> _Your goal_
Look for "WebHttpServerTestMetricsApi" in each line of the records, and copy the lines that have it.

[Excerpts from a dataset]
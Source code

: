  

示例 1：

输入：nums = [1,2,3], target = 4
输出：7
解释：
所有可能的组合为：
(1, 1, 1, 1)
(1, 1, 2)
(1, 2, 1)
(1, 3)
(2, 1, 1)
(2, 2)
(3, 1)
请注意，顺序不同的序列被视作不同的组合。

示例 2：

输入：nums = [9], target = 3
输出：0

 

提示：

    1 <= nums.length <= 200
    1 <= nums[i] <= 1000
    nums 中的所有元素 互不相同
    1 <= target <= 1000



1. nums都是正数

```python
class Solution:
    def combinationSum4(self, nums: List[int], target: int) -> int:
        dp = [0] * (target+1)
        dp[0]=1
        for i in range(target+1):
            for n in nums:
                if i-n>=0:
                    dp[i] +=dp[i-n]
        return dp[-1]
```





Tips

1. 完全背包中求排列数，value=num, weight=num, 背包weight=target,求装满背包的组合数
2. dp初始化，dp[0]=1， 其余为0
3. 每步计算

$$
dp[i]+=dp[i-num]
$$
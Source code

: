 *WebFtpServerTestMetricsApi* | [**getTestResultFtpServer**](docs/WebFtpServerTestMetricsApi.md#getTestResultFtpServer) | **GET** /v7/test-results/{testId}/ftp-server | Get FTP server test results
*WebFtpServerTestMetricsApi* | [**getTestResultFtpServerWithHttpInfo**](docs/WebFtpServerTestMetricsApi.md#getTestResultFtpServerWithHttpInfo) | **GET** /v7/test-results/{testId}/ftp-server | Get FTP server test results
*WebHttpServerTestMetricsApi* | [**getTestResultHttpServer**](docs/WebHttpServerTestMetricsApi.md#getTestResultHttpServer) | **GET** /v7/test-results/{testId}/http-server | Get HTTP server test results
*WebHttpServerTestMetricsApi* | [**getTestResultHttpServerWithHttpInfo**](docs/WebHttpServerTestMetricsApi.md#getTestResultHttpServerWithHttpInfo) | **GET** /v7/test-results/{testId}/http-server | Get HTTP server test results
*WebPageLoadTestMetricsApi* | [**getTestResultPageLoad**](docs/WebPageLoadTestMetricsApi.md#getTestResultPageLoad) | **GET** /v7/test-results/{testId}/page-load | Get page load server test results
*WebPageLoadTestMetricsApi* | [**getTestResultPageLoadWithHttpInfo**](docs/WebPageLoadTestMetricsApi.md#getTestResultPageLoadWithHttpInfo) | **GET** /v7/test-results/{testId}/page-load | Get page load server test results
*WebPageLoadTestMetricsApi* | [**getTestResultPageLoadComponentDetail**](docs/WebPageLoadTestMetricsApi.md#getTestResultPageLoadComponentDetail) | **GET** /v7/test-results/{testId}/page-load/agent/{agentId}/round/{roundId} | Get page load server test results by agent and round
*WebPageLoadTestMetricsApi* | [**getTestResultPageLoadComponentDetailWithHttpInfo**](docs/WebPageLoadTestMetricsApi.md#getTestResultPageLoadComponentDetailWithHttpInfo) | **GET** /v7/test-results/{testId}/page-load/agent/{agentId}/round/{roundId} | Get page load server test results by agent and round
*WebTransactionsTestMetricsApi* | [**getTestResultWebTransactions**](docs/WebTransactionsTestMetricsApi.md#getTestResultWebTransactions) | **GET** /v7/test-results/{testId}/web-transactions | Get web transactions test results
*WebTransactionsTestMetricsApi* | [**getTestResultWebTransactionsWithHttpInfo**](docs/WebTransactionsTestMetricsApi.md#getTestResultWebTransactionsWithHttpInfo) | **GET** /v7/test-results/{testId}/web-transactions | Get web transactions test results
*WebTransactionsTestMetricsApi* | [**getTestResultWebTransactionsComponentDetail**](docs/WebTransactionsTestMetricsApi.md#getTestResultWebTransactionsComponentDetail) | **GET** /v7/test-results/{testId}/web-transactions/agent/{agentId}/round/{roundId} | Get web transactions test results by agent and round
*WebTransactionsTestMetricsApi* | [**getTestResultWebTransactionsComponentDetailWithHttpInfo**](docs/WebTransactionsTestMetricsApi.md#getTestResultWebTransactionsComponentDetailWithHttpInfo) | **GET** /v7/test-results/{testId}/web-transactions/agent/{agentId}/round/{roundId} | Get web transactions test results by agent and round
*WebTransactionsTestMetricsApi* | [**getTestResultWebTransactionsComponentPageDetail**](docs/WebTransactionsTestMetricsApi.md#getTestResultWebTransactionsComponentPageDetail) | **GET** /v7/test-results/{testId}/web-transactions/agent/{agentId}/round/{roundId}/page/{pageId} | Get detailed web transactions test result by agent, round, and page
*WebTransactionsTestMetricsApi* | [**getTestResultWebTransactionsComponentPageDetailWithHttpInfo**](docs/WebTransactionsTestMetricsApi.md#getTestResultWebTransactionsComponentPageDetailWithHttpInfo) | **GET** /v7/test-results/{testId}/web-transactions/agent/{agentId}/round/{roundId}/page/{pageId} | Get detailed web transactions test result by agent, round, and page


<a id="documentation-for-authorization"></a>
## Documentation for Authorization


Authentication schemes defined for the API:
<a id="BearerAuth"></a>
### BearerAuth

> _Your solution_
*WebHttpServerTestMetricsApi* | [**getTestResultHttpServer**](docs/WebHttpServerTestMetricsApi.md#getTestResultHttpServer) | **GET** /v7/test-results/{testId}/http-server | Get HTTP server test results
*WebHttpServerTestMetricsApi* | [**getTestResultHttpServerWithHttpInfo**](docs/WebHttpServerTestMetricsApi.md#getTestResultHttpServerWithHttpInfo) | **GET** /v7/test-results/{testId}/http-server | Get HTTP server test results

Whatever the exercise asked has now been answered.